» **What to produce**
Output exactly the lines below, starting with the line that has "4. Запуск mysql" and going on through the line that has "9. Создание (не", both included, and no other lines.

» **Exercise materials**
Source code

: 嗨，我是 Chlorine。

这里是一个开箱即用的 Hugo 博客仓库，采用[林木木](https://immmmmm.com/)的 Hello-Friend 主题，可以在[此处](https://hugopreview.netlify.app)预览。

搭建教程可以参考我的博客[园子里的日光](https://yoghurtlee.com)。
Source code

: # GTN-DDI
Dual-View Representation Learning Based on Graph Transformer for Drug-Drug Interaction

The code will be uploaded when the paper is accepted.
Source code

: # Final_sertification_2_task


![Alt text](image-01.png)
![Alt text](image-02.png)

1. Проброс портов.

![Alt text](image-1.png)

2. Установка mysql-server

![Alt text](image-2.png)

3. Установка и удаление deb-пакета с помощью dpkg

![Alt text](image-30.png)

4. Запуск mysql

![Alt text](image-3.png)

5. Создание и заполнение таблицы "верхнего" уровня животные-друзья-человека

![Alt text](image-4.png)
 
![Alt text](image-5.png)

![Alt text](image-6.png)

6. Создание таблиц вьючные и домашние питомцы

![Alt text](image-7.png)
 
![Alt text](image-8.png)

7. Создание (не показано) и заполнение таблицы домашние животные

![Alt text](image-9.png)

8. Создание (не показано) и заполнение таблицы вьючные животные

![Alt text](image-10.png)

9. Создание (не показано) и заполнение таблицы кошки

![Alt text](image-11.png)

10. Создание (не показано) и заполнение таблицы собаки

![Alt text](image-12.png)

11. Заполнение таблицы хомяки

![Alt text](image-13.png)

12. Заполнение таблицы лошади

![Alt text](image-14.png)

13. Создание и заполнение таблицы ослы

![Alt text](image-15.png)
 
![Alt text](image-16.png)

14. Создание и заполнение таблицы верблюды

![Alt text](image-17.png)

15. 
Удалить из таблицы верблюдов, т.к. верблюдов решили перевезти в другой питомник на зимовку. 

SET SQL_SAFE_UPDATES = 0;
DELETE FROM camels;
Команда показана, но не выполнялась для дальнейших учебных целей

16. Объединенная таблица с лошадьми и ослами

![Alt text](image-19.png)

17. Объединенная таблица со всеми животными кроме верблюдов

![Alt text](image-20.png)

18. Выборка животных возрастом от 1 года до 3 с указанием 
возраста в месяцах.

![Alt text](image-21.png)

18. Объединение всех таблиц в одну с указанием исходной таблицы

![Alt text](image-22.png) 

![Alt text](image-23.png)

...

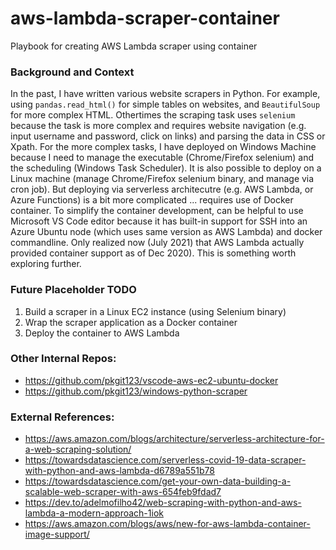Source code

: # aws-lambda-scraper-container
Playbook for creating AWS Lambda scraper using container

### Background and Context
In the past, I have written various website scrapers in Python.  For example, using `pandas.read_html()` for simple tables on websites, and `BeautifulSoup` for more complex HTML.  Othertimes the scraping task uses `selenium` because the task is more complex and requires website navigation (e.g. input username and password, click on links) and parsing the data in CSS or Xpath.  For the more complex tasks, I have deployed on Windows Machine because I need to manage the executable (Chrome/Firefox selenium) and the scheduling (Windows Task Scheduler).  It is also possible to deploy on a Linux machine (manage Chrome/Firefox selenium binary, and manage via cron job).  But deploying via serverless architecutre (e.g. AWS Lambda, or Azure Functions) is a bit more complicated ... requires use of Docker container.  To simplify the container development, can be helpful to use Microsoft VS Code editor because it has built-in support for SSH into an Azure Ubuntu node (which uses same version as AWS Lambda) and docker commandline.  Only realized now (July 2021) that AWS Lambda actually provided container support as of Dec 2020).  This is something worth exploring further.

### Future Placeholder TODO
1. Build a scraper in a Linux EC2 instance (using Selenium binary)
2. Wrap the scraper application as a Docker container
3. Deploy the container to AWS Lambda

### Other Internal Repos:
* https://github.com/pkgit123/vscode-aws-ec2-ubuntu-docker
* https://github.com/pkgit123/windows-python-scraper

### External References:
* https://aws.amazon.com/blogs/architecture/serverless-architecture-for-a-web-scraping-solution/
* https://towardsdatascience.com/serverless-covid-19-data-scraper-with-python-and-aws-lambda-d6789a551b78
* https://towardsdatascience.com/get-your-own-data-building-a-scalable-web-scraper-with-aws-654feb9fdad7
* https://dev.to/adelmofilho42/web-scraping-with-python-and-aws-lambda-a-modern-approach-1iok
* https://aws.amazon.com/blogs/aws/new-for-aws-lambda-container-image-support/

==

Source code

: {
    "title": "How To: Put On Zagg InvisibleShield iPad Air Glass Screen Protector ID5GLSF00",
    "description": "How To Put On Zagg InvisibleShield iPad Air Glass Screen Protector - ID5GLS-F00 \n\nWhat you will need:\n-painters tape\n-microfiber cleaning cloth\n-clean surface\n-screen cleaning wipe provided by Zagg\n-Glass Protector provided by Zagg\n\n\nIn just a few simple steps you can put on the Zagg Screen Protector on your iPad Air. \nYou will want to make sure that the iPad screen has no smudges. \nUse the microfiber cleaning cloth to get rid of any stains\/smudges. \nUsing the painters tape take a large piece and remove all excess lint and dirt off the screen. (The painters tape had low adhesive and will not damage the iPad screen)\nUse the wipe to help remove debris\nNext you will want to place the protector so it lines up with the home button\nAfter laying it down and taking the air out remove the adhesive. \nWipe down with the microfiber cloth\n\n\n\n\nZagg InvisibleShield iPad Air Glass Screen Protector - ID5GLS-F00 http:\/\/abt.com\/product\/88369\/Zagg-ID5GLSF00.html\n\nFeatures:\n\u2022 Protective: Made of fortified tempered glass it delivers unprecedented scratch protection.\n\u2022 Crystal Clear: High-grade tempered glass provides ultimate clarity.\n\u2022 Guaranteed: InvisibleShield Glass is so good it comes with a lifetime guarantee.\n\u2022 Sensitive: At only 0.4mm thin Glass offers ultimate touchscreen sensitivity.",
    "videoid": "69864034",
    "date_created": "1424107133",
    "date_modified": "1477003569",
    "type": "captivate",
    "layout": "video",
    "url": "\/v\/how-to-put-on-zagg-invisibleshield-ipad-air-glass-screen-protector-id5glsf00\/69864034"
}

» **Solution**
4. Запуск mysql

![Alt text](image-3.png)

5. Создание и заполнение таблицы "верхнего" уровня животные-друзья-человека

![Alt text](image-4.png)
 
![Alt text](image-5.png)

![Alt text](image-6.png)

6. Создание таблиц вьючные и домашние питомцы

![Alt text](image-7.png)
 
![Alt text](image-8.png)

7. Создание (не показано) и заполнение таблицы домашние животные

![Alt text](image-9.png)

8. Создание (не показано) и заполнение таблицы вьючные животные

![Alt text](image-10.png)

9. Создание (не показано) и заполнение таблицы кошки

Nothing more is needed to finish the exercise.